December 16, 2025
Proof or spoof? You be the judge
Prediction: AI will make formal verification go mainstream
AI promises bug‑proof code; commenters split between ‘prove it’ and ‘it just argues’
TLDR: A bold prediction says AI will make math-style checks for code cheap and common, shifting effort to writing clear specs. Commenters are split: some want bots to self-test and prove code, others report gaslighting and bad proofs, and a vocal camp says just let AI play QA for everything.
The article claims a bold future: AI won’t just write code, it’ll prove the code is correct—like a math teacher stamping “A+” on your app. The pitch? Let large AI models crank out the boring proof stuff so everyday engineers can finally use the once‑elitist “formal verification” tools. Cue the comments section turning into a courtroom drama.
On one side, Team Pro‑Proof cheers. One dev says the trick is giving bots a sandbox to run and validate their own code, not just spit it out. Another dreams of tricky languages like Rust and Haskell feeling less like a wall of thorns, because an AI tutor can nudge you out of dead ends. The meme of the day: ditch “artisanal bugs,” embrace robot‑checked builds.
But Team Skeptic brought receipts.

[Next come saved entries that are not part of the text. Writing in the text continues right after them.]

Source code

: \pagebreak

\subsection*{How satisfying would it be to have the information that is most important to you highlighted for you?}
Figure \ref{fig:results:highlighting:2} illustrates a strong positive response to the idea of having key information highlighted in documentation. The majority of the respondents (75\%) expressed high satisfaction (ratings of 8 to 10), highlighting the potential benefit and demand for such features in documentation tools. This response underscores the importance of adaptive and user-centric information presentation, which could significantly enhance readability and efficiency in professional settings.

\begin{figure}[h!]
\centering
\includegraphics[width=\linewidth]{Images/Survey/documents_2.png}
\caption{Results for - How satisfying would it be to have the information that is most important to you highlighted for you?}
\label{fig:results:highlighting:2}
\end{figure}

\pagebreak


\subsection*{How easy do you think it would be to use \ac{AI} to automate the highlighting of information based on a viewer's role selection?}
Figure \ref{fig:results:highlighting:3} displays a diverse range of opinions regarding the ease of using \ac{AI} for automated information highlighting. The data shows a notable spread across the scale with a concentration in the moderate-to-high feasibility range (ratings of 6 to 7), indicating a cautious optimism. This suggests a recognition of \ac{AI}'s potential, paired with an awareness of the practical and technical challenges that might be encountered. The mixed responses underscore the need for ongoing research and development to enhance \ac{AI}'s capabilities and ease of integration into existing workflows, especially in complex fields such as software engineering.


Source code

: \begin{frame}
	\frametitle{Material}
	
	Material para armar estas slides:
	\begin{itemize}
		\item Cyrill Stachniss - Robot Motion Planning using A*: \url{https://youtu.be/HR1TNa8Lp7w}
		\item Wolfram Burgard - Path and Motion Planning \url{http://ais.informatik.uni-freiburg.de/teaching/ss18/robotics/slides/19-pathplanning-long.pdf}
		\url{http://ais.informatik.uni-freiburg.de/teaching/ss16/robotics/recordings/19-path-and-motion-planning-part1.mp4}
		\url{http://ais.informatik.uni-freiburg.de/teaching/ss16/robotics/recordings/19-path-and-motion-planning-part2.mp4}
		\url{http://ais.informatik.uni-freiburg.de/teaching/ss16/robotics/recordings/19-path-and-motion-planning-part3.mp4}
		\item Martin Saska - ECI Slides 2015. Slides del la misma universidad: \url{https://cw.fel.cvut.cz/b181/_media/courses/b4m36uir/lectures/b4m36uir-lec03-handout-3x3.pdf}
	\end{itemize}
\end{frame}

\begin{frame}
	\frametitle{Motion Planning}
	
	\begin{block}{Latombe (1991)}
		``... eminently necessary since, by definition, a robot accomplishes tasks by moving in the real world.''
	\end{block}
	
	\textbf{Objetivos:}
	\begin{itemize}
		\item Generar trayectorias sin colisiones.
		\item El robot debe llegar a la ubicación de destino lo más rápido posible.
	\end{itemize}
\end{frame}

One commenter recounts trying Google’s Gemini and getting gaslit: it nitpicked their spec, dismissed real output as “invalid,” then generated its own broken spec. Others warn there’s not enough example proofs to learn from, and that chatbots still lack the deep understanding to prove anything that matters. And then there’s Team Test‑Everything, arguing if AI can prove stuff, it might as well be your full‑time QA intern running every test after every change. Verdict? The jury’s still fighting, but the trial is pure tech theater.
Key Points
- •Formal verification has historically been difficult and costly, limiting its use in industrial software engineering.
- •Proof assistants/languages (Rocq, Isabelle, Lean, F*, Agda) enable formal specifications and proofs of code correctness.
- •The seL4 microkernel verification required 20 person-years and 200,000 lines of Isabelle for 8,700 lines of C, illustrating verification effort.
- •LLM-based coding assistants can generate proof scripts; with proof checkers, invalid proofs are rejected and retried.
- •Automation shifts the challenge from proof writing to correctly defining specifications; AI may help translate between natural and formal language.